Collected data:
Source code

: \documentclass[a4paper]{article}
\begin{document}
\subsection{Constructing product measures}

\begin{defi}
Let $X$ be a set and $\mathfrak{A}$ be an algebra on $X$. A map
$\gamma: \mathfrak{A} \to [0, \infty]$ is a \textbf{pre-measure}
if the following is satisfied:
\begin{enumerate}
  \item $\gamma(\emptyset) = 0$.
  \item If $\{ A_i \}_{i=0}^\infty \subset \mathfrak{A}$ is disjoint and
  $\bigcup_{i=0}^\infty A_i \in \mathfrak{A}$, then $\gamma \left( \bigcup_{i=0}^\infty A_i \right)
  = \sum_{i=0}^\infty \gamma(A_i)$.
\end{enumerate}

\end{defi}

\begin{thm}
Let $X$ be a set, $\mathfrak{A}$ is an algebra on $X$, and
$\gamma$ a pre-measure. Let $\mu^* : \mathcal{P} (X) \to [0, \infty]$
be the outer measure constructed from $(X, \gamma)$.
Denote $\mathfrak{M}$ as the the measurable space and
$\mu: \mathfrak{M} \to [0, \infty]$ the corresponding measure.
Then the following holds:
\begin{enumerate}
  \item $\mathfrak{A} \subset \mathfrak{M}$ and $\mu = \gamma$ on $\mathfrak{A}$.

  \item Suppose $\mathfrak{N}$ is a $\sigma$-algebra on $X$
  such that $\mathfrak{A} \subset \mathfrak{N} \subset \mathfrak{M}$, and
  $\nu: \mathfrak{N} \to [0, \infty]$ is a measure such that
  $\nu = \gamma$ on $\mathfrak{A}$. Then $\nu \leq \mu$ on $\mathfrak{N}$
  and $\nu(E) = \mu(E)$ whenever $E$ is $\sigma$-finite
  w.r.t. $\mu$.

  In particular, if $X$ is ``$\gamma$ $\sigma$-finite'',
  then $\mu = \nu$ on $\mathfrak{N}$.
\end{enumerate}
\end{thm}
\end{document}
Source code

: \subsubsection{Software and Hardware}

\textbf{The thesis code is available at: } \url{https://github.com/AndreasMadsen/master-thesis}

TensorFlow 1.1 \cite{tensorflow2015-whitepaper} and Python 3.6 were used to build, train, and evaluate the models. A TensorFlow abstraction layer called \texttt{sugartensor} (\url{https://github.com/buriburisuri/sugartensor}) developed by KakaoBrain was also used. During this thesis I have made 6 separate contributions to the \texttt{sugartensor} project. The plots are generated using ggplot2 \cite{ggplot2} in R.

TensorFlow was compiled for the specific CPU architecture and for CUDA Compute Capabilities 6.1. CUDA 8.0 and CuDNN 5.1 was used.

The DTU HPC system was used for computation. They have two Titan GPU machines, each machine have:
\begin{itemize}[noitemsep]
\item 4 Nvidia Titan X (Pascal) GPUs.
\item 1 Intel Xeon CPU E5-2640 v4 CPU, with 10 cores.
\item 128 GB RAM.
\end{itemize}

**BRIEF**
Your task is to return each line of the data above that contains the string "Titan".

**RESPONSE TO THIS EXERCISE**
The DTU HPC system was used for computation. They have two Titan GPU machines, each machine have:
\item 4 Nvidia Titan X (Pascal) GPUs.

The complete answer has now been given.